Effectivement, on va encore devoir attendre.
J'ai finalement acheté IM+, et leur systéme de push n'est pas du VRAI push.
 Il se contente de rester connecté 'via leurs serveurs' pendant la durée choisie (de 10 minutes à 3 Jours consécutifs). Pendant ce temps, tout les messages qui nous sont adréssés sont transféré sur une adresse mail de notre choix. 
Et pendant ce temps là nos contacts recoivent un message automatique leur expliquant qu' on est sur iPhone et qu'on répondras quand on relancera notre application (texte personnalisable).

J'espere que le PUSH va réussir à s'imposer. C'est un réel manque pour des applications de messagerie.


----------



## twinworld (22 Juin 2009)

miz_ici a dit:


> J'espere que le PUSH va réussir à s'imposer. C'est un réel manque pour des applications de messagerie.

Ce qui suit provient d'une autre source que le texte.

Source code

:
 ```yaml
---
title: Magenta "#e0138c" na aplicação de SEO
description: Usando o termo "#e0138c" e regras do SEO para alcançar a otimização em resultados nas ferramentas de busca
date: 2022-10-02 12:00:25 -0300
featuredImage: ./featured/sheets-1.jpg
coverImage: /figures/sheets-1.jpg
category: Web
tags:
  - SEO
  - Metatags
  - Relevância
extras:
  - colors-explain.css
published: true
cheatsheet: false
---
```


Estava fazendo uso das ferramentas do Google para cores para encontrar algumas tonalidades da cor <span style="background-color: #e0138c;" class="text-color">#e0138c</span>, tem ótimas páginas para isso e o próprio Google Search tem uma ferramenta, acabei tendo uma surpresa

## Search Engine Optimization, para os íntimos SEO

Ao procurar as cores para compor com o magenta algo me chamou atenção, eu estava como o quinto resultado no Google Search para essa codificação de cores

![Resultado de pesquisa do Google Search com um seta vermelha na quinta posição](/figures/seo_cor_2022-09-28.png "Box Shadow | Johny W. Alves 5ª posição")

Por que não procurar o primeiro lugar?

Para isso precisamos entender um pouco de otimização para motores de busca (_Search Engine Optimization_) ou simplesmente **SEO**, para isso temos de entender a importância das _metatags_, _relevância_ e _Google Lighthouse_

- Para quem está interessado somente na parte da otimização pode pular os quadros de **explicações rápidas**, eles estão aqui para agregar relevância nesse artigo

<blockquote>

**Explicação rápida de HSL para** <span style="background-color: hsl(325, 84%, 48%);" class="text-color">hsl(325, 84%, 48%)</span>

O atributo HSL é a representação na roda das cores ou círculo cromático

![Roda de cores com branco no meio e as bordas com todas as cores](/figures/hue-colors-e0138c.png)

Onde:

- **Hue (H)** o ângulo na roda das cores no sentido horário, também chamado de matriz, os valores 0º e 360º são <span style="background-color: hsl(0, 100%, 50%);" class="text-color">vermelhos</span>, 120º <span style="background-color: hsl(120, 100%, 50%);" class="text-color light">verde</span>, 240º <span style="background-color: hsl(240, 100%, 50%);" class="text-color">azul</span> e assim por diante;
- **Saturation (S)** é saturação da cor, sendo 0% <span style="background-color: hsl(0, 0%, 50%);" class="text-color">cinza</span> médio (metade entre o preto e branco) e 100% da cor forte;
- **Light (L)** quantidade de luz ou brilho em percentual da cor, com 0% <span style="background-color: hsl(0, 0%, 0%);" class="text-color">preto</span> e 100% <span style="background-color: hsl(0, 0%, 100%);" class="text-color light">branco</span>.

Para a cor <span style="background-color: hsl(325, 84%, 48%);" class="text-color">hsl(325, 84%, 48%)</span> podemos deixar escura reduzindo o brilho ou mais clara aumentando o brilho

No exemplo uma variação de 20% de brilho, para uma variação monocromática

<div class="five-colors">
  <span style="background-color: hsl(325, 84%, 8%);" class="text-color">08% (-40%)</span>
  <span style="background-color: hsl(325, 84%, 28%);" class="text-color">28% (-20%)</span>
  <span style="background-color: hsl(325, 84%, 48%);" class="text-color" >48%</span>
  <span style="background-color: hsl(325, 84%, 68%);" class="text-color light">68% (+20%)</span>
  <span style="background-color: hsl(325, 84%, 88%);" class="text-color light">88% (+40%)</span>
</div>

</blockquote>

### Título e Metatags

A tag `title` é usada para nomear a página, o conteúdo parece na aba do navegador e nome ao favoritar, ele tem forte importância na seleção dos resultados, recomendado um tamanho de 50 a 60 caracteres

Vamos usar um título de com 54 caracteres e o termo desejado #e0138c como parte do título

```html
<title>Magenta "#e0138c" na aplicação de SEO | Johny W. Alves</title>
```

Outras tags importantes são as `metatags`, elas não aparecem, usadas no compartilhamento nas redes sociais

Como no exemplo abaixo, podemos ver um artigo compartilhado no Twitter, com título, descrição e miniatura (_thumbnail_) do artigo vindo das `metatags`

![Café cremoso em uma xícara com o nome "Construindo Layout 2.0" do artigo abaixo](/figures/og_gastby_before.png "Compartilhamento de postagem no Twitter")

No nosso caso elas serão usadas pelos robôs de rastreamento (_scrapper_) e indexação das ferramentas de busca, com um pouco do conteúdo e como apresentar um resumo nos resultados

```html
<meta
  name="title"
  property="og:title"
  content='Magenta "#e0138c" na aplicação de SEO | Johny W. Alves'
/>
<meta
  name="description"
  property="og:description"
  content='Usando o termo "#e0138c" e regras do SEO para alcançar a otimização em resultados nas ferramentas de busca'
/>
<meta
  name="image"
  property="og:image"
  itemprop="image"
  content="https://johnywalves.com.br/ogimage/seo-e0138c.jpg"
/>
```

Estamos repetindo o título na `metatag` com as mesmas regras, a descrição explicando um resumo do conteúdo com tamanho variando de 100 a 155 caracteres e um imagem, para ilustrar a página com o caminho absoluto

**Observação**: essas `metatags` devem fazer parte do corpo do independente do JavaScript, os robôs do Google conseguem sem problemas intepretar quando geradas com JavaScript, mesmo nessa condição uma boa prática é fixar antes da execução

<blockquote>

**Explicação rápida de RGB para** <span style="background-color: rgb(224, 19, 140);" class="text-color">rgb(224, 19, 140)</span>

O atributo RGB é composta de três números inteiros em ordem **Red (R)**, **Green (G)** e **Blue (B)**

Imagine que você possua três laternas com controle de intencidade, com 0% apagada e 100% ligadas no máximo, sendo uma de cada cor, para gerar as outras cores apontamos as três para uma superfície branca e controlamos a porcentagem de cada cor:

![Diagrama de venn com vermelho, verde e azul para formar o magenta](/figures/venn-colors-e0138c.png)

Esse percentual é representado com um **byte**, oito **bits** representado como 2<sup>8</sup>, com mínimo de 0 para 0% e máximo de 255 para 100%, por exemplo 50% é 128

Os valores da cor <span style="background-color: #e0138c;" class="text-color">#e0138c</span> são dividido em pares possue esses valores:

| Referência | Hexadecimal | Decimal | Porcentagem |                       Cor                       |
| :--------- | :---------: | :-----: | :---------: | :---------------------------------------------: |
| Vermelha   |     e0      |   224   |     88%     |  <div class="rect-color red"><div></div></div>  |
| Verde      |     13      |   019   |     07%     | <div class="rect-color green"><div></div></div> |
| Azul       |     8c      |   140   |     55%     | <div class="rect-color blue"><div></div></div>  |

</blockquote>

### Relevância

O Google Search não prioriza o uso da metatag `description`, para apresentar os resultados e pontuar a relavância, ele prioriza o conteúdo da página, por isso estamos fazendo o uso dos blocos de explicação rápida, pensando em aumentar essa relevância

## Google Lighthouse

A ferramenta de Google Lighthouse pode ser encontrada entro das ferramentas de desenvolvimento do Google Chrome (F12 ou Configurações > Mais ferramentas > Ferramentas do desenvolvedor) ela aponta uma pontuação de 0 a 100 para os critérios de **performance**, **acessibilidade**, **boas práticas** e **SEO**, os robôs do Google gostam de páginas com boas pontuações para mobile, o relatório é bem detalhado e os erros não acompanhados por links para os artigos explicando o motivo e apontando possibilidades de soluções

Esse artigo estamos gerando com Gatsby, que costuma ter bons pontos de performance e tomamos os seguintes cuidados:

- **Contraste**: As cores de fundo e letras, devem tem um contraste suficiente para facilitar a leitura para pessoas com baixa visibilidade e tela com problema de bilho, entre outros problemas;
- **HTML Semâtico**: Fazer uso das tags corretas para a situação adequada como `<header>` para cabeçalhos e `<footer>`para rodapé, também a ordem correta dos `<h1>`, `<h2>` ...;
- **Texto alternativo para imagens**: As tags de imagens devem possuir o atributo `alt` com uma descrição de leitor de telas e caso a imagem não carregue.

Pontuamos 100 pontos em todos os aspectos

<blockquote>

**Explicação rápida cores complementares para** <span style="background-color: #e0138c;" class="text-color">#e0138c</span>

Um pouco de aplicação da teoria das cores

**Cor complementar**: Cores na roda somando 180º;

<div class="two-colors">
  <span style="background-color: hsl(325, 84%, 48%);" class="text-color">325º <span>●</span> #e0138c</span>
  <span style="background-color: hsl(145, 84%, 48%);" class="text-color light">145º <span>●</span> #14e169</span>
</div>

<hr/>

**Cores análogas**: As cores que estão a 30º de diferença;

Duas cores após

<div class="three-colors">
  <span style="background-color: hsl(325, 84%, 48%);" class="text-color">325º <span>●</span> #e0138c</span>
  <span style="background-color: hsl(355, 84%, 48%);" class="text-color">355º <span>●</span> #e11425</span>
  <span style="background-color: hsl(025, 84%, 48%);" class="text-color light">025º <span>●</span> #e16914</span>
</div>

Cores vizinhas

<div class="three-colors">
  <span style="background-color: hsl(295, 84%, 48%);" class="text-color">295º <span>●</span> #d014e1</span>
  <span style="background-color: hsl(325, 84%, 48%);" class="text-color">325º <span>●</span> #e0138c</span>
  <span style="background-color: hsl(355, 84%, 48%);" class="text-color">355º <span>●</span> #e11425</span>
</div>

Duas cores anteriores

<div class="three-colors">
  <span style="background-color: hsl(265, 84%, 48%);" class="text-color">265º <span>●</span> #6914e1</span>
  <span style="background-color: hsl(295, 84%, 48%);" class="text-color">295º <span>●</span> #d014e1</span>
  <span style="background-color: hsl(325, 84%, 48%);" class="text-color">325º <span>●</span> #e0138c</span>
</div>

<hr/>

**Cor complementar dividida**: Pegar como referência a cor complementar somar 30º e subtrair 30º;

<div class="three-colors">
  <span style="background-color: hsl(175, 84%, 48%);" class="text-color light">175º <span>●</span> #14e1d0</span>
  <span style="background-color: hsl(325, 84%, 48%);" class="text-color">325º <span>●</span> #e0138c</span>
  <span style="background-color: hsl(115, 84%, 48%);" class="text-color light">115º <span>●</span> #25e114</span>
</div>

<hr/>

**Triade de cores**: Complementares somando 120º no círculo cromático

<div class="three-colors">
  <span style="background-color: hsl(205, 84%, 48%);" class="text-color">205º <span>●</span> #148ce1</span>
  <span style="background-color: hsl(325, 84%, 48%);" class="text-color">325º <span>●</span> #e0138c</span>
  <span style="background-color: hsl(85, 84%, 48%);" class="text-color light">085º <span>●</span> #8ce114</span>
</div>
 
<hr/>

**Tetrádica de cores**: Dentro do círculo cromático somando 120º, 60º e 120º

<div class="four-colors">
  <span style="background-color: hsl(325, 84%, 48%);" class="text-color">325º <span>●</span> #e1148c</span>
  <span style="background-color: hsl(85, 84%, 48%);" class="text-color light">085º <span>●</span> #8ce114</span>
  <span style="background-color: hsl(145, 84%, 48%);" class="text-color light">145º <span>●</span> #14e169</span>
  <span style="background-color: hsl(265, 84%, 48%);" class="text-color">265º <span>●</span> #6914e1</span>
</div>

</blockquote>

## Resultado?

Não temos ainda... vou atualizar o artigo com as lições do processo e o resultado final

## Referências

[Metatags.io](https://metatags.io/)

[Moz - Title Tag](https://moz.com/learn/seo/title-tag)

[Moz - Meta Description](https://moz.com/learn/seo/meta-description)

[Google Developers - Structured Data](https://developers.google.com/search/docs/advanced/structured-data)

je comprend pas l'intérêt. Il y a des applications pour faire de la messagerie instantanée, ça suppose que les personnes avec lesquels on discute sont là, sinon on perd le caractère d'instantanéité. Et si on perd ce caractère, alors ça revient à faire de la messagerie normale, autrement dit du mail. Et pour faire du mail, il existe des logiciels de mails.


----------



## miz_ici (22 Juin 2009)

C'est une histoire d'habitudes. Et ce n'est pas facile à changer les habitudes. 
Mes groupes de contacts utilisent tous MSN en restant quasi-constament connectés la journée. 
Chacun peut faire une utilisation différente de la messagerie instantanée. 

Pour moi le mail n'est pas INSTANTANE car mes boites mails ne gerent justement pas le PUSH. Alors qu'avec un systeme de PUSH sur une appli' de messagerie iPhone, ca serais le cas.


----------



## WebOliver (24 Juin 2009)

Ah ben ça bouge: le push arrive doucement. Me lasserais bien tenter par Beejive.


----------